▸ **GOAL OF THE EXERCISE**: Output each line exactly as written, from the first line of the records to the line bearing "<div ><p>## Contact:</p></div>", inclusive, while leaving every picture out.

GIVEN DATA Block Start

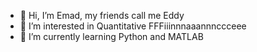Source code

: - 👋 Hi, I’m Emad, my friends call me Eddy
- 👀 I’m interested in Quantitative FFFiiinnnaaannnccceee
- 🌱 I’m currently learning Python and MATLAB
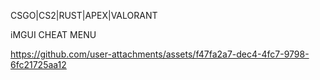 CSGO|CS2|RUST|APEX|VALORANT

iMGUI CHEAT MENU 

https://github.com/user-attachments/assets/f47fa2a7-dec4-4fc7-9798-6fc21725aa12

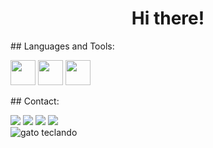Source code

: <div>
  <h1 align="center">Hi there!</h1>
</div>

<div>
  <p>## Languages and Tools:</p>
            <img src="https://cdn.jsdelivr.net/gh/devicons/devicon@latest/icons/html5/html5-original.svg" width="40" height="40">
            <img src="https://cdn.jsdelivr.net/gh/devicons/devicon@latest/icons/css3/css3-original.svg" width="40" height="40">
            <img src="https://cdn.jsdelivr.net/gh/devicons/devicon@latest/icons/javascript/javascript-original.svg" width="40" height="40"> 
</div>

<div ><p>## Contact:</p></div>
  <a href="https://instagram.com/amandaamendoeira" target="_blank"><img loading="lazy" src="https://img.shields.io/badge/-Instagram-%23E4405F?style=for-the-badge&logo=instagram&logoColor=white" target="_blank"></a>
  <a href="https://www.twitch.tv/eianahi" target="_blank"><img loading="lazy" src="https://img.shields.io/badge/Twitch-9146FF?style=for-the-badge&logo=twitch&logoColor=white" target="_blank"></a>
  <a href = "mailto:amandaamendoeirac@gmail.com"><img loading="lazy" src="https://img.shields.io/badge/Gmail-D14836?style=for-the-badge&logo=gmail&logoColor=white" target="_blank"></a>
  <a href="https://www.linkedin.com/in/amandaamendoeira" target="_blank"><img loading="lazy" src="https://img.shields.io/badge/-LinkedIn-%230077B5?style=for-the-badge&logo=linkedin&logoColor=white" target="_blank"></a> 

<div><img style="margin-bottom: 30px" class="img-container" src="https://www.alura.com.br/artigos/assets/como-criar-um-readme-para-seu-perfil-github/imagem14.gif" alt="gato teclando"></div>

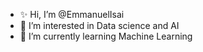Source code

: - ✨ Hi, I’m @EmmanuelIsai
- 👀 I’m interested in Data science and AI
- 🌱 I’m currently learning Machine Learning

<!---
EmmanuelIsai/EmmanuelIsai is a ✨ special ✨ repository because its `README.md` (this file) appears on your GitHub profile.
You can click the Preview link to take a look at your changes.
--->
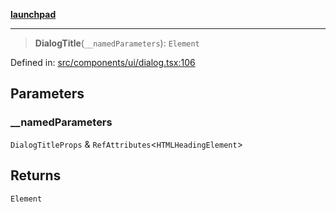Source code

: [**launchpad**](index.md)

***

> **DialogTitle**(`__namedParameters`): `Element`

Defined in: [src/components/ui/dialog.tsx:106](https://github.com/victorbratov/launchpad/blob/76a3946e066bd4867b4d8959b0de6dc2965f2137/src/components/ui/dialog.tsx#L106)

## Parameters

### \_\_namedParameters

`DialogTitleProps` & `RefAttributes`\<`HTMLHeadingElement`\>

## Returns

`Element`
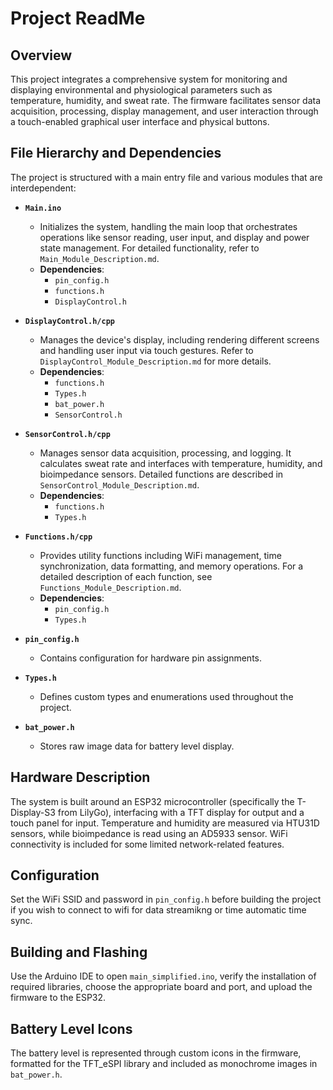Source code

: # Project ReadMe

## Overview
This project integrates a comprehensive system for monitoring and displaying environmental and physiological parameters such as temperature, humidity, and sweat rate. The firmware facilitates sensor data acquisition, processing, display management, and user interaction through a touch-enabled graphical user interface and physical buttons.

## File Hierarchy and Dependencies

The project is structured with a main entry file and various modules that are interdependent:

- **`Main.ino`**
  - Initializes the system, handling the main loop that orchestrates operations like sensor reading, user input, and display and power state management. For detailed functionality, refer to `Main_Module_Description.md`.
  - **Dependencies**:
    - `pin_config.h`
    - `functions.h`
    - `DisplayControl.h`

- **`DisplayControl.h/cpp`**
  - Manages the device's display, including rendering different screens and handling user input via touch gestures. Refer to `DisplayControl_Module_Description.md` for more details.
  - **Dependencies**:
    - `functions.h`
    - `Types.h`
    - `bat_power.h`
    - `SensorControl.h`

- **`SensorControl.h/cpp`**
  - Manages sensor data acquisition, processing, and logging. It calculates sweat rate and interfaces with temperature, humidity, and bioimpedance sensors. Detailed functions are described in `SensorControl_Module_Description.md`.
  - **Dependencies**:
    - `functions.h`
    - `Types.h`

- **`Functions.h/cpp`**
  - Provides utility functions including WiFi management, time synchronization, data formatting, and memory operations. For a detailed description of each function, see `Functions_Module_Description.md`.
  - **Dependencies**:
    - `pin_config.h`
    - `Types.h`

- **`pin_config.h`**
  - Contains configuration for hardware pin assignments.

- **`Types.h`**
  - Defines custom types and enumerations used throughout the project.

- **`bat_power.h`**
  - Stores raw image data for battery level display.


## Hardware Description

The system is built around an ESP32 microcontroller (specifically the T-Display-S3 from LilyGo), interfacing with a TFT display for output and a touch panel for input. Temperature and humidity are measured via HTU31D sensors, while bioimpedance is read using an AD5933 sensor. WiFi connectivity is included for some limited network-related features.

## Configuration

Set the WiFi SSID and password in `pin_config.h` before building the project if you wish to connect to wifi for data streamikng or time automatic time sync. 

## Building and Flashing

Use the Arduino IDE to open `main_simplified.ino`, verify the installation of required libraries, choose the appropriate board and port, and upload the firmware to the ESP32.

## Battery Level Icons

The battery level is represented through custom icons in the firmware, formatted for the TFT_eSPI library and included as monochrome images in `bat_power.h`.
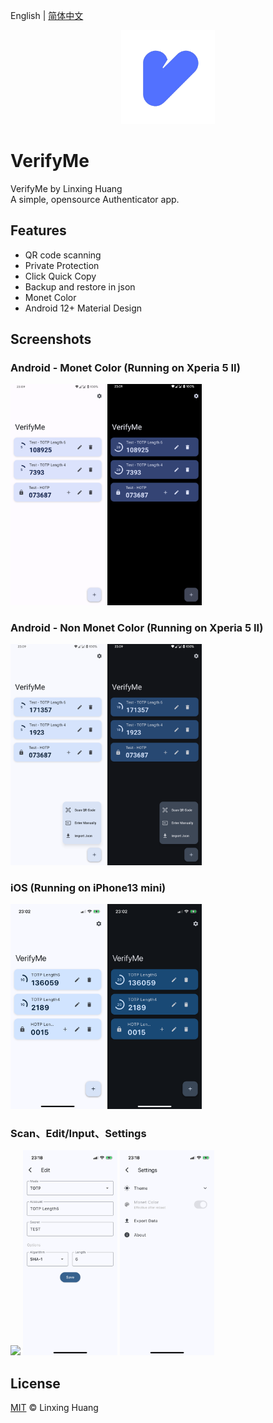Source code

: English | [简体中文](README_CN.md)
<p align="center">
    <a href="https://github.com/ClaretWheel1481/VerifyMe">
        <img src="./public/Logo.png" height="150"/>
    </a>
</p>


# VerifyMe
VerifyMe by Linxing Huang
<br>
A simple, opensource Authenticator app.
<br>

## Features
- QR code scanning
- Private Protection
- Click Quick Copy
- Backup and restore in json
- Monet Color
- Android 12+ Material Design

## Screenshots
### Android - Monet Color (Running on Xperia 5 II)
<img src="./public/Screenshot_Android_Monet_Light.png" width=30%/>
<img src="./public/Screenshot_Android_Monet_Dark.png" width=30%/>

### Android - Non Monet Color (Running on Xperia 5 II)
<img src="./public/Screenshot_Android_Non_Monet_Light.png" width=30%/>
<img src="./public/Screenshot_Android_Non_Monet_Dark.png" width=30%/>

### iOS (Running on iPhone13 mini)
<img src="./public/Screenshot_iOS_Light.PNG" width=30%/>
<img src="./public/Screenshot_iOS_Dark.png" width=30%/>

### Scan、Edit/Input、Settings
<img src="./public/Screenshot_Scan.png" width=30%/>
<img src="./public/Screenshot_Edit.png" width=30%/>
<img src="./public/Screenshot_Settings.png" width=30%/>

## License
[MIT](LICENSE) © Linxing Huang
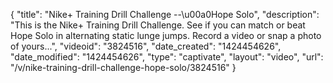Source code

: {
    "title": "Nike+ Training Drill Challenge --\u00a0Hope Solo",
    "description": "This is the Nike+ Training Drill Challenge. See if you can match or beat Hope Solo in alternating static lunge jumps. Record a video or snap a photo of yours...",
    "videoid": "3824516",
    "date_created": "1424454626",
    "date_modified": "1424454626",
    "type": "captivate",
    "layout": "video",
    "url": "\/v\/nike-training-drill-challenge-hope-solo\/3824516"
}
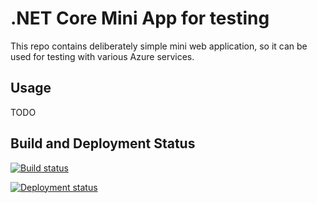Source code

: # .NET Core Mini App for testing

This repo contains deliberately simple mini web application, so it can be used for testing with various Azure services.

## Usage

TODO

## Build and Deployment Status

[![Build status](https://christofclaessens.visualstudio.com/MiniProject/_apis/build/status/miniapp-ci-fromcode)](https://christofclaessens.visualstudio.com/MiniProject/_build/latest?definitionId=6)

[![Deployment status](https://christofclaessens.vsrm.visualstudio.com/_apis/public/Release/badge/db7a13b0-7f73-42ba-94ac-2bbd00f1574a/1/1)](https://christofclaessens.visualstudio.com/MiniProject/_release?view=mine&definitionId=1)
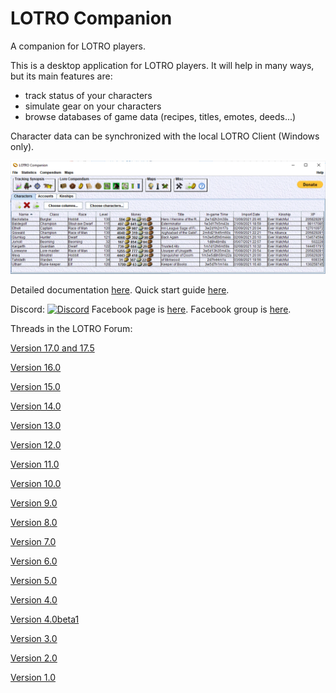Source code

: # LOTRO Companion
A companion for LOTRO players.

This is a desktop application for LOTRO players. It will help in many ways, but its main features are:
- track status of your characters
- simulate gear on your characters
- browse databases of game data (recipes, titles, emotes, deeds...)

Character data can be synchronized with the local LOTRO Client (Windows only).

![Screenshot of main window](doc/screenshots/main.png)

Detailed documentation [here](https://github.com/LotroCompanion/lotro-companion-doc/blob/master/README.md).
Quick start guide [here](https://github.com/LotroCompanion/lotro-companion-doc/blob/master/UserManual/QuickStartGuide/main.md).

Discord: [![Discord](https://img.shields.io/discord/743892421460361287?color=%237289DA&label=Lotro%20Companion's%20corner)](https://discord.gg/t2J4GDq)
Facebook page is [here](https://www.facebook.com/lotrocompanion/).
Facebook group is [here](https://www.facebook.com/groups/1165974713535183).

Threads in the LOTRO Forum:

[Version 17.0 and 17.5](https://www.lotro.com/forums/showthread.php?688936-LotRO-Companion-17-0-(character-planner-character-status-tracker-lore-compendium))

[Version 16.0](https://www.lotro.com/forums/showthread.php?687808-LotRO-Companion-16-0-(character-planner-character-status-tracker-lore-compendium))

[Version 15.0](https://www.lotro.com/forums/showthread.php?686612-LotRO-Companion-15-0-(character-planner-character-status-tracker-lore-compendium))

[Version 14.0](https://www.lotro.com/forums/showthread.php?685329-LotRO-Companion-14-0-(character-planner-character-status-tracker-lore-compendium))

[Version 13.0](https://www.lotro.com/forums/showthread.php?681271-LotRO-Companion-13-0-(character-planner-character-status-tracker-lore-compendium))

[Version 12.0](https://www.lotro.com/forums/showthread.php?678167-LotRO-Companion-12-0-(character-planner-character-status-tracker-lore-compendium))

[Version 11.0](https://www.lotro.com/forums/showthread.php?676992-LotRO-Companion-11-0-(character-planner-character-status-tracker-lore-compendium))

[Version 10.0](https://www.lotro.com/forums/showthread.php?670129-LotRO-Companion-10-0-aka-X-\(character-planner-reputation-crafting-deeds-virtues-tracker-maps-deeds-recipes-t)

[Version 9.0](https://www.lotro.com/forums/showthread.php?666544-LotRO-Companion-9-0-(character-planner-reputation-crafting-deeds-virtues-tracker-maps-))

[Version 8.0](https://www.lotro.com/forums/showthread.php?664000-LotRO-Companion-(character-planner-reputation-crafting-deeds-virtues-tracker-maps-)-version-8-0-released!)

[Version 7.0](https://www.lotro.com/forums/showthread.php?660655-LotRO-Companion-(character-planner-and-more)-version-7-0-released!)

[Version 6.0](https://www.lotro.com/forums/showthread.php?658607-LotRO-Companion-(character-planner-and-more)-version-6-0-released!)

[Version 5.0](https://www.lotro.com/forums/showthread.php?656762-LotRO-Companion-(character-planner-and-more)-version-5-0-released!)

[Version 4.0](https://www.lotro.com/forums/showthread.php?651533-LOTRO-Companion-character-planner-version-4-0-released)

[Version 4.0beta1](https://www.lotro.com/forums/showthread.php?651024-LOTRO-Companion-version-4-0-beta1)

[Version 3.0](https://www.lotro.com/forums/showthread.php?505221-LOTRO-Companion-version-3-0)

[Version 2.0](https://www.lotro.com/forums/showthread.php?488951-LOTRO-Companion-version-2-0)

[Version 1.0](https://www.lotro.com/forums/showthread.php?480442-LOTRO-Companion-a-new-tool-for-your-LOTRO-toons)
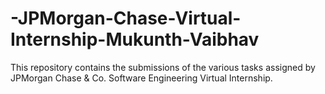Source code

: # -JPMorgan-Chase-Virtual-Internship-Mukunth-Vaibhav
This repository contains the submissions of the various tasks assigned by JPMorgan Chase &amp; Co. Software Engineering Virtual Internship.
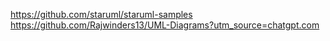 https://github.com/staruml/staruml-samples
<br>
https://github.com/Rajwinders13/UML-Diagrams?utm_source=chatgpt.com
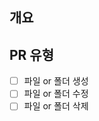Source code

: ## 개요
<!---- 변경 사항 및 관련 이슈에 대해 간단하게 작성하기. 어떻게보다 무엇을 왜 수정했는지 설명해주세요. -->

<!---- Resolves: #(Isuue Number) -->

## PR 유형

- [ ] 파일 or 폴더 생성
- [ ] 파일 or 폴더 수정
- [ ] 파일 or 폴더 삭제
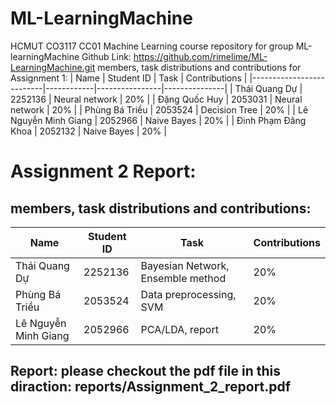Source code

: # ML-LearningMachine
HCMUT CO3117 CC01 Machine Learning course repository for group ML-learningMachine
Github Link: https://github.com/rimelime/ML-LearningMachine.git
members, task distributions and contributions for Assignment 1: 
| Name                     | Student ID | Task           | Contributions |
|--------------------------|------------|----------------|---------------|
| Thái Quang Dự            | 2252136    | Neural network | 20%           |
| Đặng Quốc Huy            | 2053031    | Neural network | 20%           |
| Phùng Bá Triều           | 2053524    | Decision Tree  | 20%           |
| Lê Nguyễn Minh Giang     | 2052966    | Naive Bayes    | 20%           |
| Đinh Phạm Đăng Khoa      | 2052132    | Naive Bayes    | 20%           |
# Assignment 2 Report:
## members, task distributions and contributions: 
| Name                     | Student ID | Task                              | Contributions |
|--------------------------|------------|-----------------------------------|---------------|
| Thái Quang Dự            | 2252136    | Bayesian Network, Ensemble method | 20%           |
| Phùng Bá Triều           | 2053524    | Data preprocessing, SVM           | 20%           |
| Lê Nguyễn Minh Giang     | 2052966    | PCA/LDA, report                   | 20%           |
## Report: please checkout the pdf file in this diraction: reports/Assignment_2_report.pdf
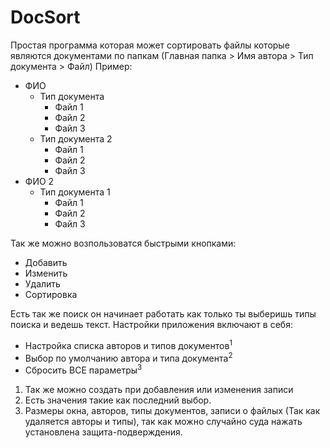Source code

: <h1>DocSort</h1>


Простая программа которая может сортировать файлы которые являются документами по папкам (Главная папка > Имя автора > Тип документа > Файл)
Пример:
- ФИО
  - Тип документа
    - Файл 1
    - Файл 2
    - Файл 3
  - Тип документа 2
    -	Файл 1
    -	Файл 2
    -	Файл 3	
- ФИО 2
	- Тип документа 1
		- Файл 1
		- Файл 2
		- Файл 3
		
	

  
Так же можно возпользоватся быстрыми кнопками:

- Добавить
- Изменить
- Удалить
- Сортировка


Есть так же поиск он начинает работать как только ты выберишь типы поиска и ведешь текст.
Настройки приложения включают в себя:
- Настройка списка авторов и типов документов<sup>1</sup>
- Выбор по умолчанию автора и типа документа<sup>2</sup>
- Сбросить ВСЕ параметры<sup>3</sup>

1. Так же можно создать при добавления или изменения записи
2. Есть значения такие как последний выбор.
3. Размеры окна, авторов, типы документов, записи о файлых (Так как удаляется авторы и типы), так как можно случайно суда нажать установлена защита-подверждения.
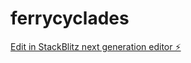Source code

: # ferrycyclades

[Edit in StackBlitz next generation editor ⚡️](https://stackblitz.com/~/github.com/otouristas/ferrycyclades)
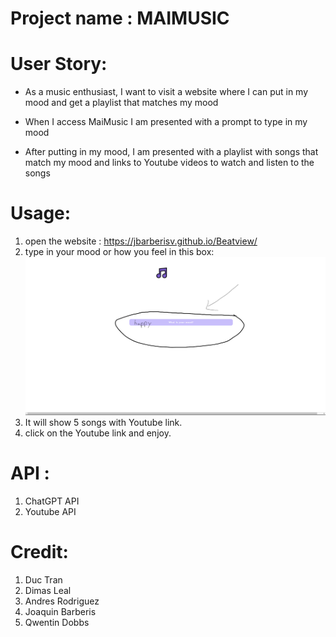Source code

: # Project name : MAIMUSIC

# User Story:

- As a music enthusiast, I want to visit a website where I can put in my mood and get a playlist that matches my mood

- When I access MaiMusic I am presented with a prompt to type in my mood

- After putting in my mood, I am presented with a playlist with songs that match my mood and links to Youtube videos to watch and listen to the songs

# Usage:
1. open the website : https://jbarberisv.github.io/Beatview/
2. type in your mood or how you feel in this box:
![website comment box](./assets/Images/website.png)
3. It will show 5 songs with Youtube link.
4. click on the Youtube link and enjoy.


# API :
1. ChatGPT API
2. Youtube API

# Credit:
1. Duc Tran
2. Dimas Leal
3. Andres Rodriguez
4. Joaquin Barberis
5. Qwentin Dobbs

GIVEN DATA Block End

▸ **WRITTEN RESPONSE**:
Source code

: - 👋 Hi, I’m Emad, my friends call me Eddy
- 👀 I’m interested in Quantitative FFFiiinnnaaannnccceee
- 🌱 I’m currently learning Python and MATLAB
 CSGO|CS2|RUST|APEX|VALORANT

iMGUI CHEAT MENU 

https://github.com/user-attachments/assets/f47fa2a7-dec4-4fc7-9798-6fc21725aa12

Source code

: <div>
  <h1 align="center">Hi there!</h1>
</div>

<div>
  <p>## Languages and Tools:</p>
            <img src="https://cdn.jsdelivr.net/gh/devicons/devicon@latest/icons/html5/html5-original.svg" width="40" height="40">
            <img src="https://cdn.jsdelivr.net/gh/devicons/devicon@latest/icons/css3/css3-original.svg" width="40" height="40">
            <img src="https://cdn.jsdelivr.net/gh/devicons/devicon@latest/icons/javascript/javascript-original.svg" width="40" height="40"> 
</div>

<div ><p>## Contact:</p></div>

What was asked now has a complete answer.